7. an excitation light irradiation step of switching between excitation lights of a plurality of wavelength bands and irradiating the excitation light; a fluorescence image acquisition step of acquiring a fluorescence image by capturing fluorescence generated by irradiating the sample with the excitation light; a wavelength information acquisition step of acquiring wavelength information of the fluorescence using a wavelength information acquisition optical system; a clustering step of clustering each pixel of the fluorescence image based on the wavelength information of the fluorescence to generate clustering data; a dye image generation step of performing unmixing on the fluorescence image using the clustering data to generate a dye image showing the distribution of dyes in the sample, In the wavelength information acquisition step, the wavelength information acquisition optical system is disposed on an optical path of the fluorescence, In the fluorescence image acquisition step, the wavelength information acquisition optical system is removed from the optical path of the fluorescence. Dye image acquisition method.

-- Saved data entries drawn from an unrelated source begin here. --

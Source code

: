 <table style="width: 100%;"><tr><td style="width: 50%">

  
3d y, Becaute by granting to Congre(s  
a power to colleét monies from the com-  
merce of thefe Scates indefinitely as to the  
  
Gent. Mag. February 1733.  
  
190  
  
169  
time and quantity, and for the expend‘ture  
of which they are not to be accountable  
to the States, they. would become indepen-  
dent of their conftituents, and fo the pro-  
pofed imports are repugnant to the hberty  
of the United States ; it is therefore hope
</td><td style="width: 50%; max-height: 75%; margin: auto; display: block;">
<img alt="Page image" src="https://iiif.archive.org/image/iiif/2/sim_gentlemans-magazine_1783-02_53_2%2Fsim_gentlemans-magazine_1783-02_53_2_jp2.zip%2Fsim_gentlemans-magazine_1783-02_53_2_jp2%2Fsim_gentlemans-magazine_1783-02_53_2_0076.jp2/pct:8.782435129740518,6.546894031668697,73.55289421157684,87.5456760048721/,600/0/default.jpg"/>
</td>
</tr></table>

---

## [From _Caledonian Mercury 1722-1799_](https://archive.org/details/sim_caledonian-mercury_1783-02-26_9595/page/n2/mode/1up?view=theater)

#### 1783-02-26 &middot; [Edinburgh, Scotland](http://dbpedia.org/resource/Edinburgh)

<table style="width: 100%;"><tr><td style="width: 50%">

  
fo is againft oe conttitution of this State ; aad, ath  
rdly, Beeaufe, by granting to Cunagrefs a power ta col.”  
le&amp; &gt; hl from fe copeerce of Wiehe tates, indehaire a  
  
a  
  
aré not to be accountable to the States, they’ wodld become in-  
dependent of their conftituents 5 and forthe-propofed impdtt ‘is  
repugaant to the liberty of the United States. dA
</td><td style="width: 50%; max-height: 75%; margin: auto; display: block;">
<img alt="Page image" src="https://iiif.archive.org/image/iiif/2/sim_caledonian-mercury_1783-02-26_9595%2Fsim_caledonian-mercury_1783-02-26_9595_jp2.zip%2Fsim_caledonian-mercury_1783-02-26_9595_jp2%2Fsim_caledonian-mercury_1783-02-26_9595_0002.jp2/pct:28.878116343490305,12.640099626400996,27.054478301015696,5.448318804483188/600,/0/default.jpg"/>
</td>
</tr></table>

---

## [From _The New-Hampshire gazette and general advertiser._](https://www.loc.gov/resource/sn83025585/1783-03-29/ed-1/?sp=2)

8. 8. The dye image acquisition method according to claim 7, wherein the wavelength information acquisition optical system includes a filter having transmittance characteristics in which the transmittance changes linearly with wavelength.
9. 9. The dye image acquisition method according to claim 7, wherein in the excitation light irradiation step, the excitation light is irradiated onto the sample after passing through a multi-bandpass filter that is provided on the optical path of the excitation light and transmits light of multiple wavelength bands.
10. 9. The dye image acquisition method according to claim 7, wherein the fluorescence image acquisition step captures the fluorescence that has passed through a multi-bandpass filter that is provided on an optical path of the fluorescence and transmits light in a plurality of wavelength bands.
11. The dye image acquisition method according to claim 10 , wherein the multi-bandpass filter is set in accordance with wavelength bands of fluorescence generated by dyes that may be contained in the sample.
12. The dye image acquisition method according to claim 7 or 8, wherein the wavelength information of the fluorescence is a centroid fluorescence wavelength of the fluorescence.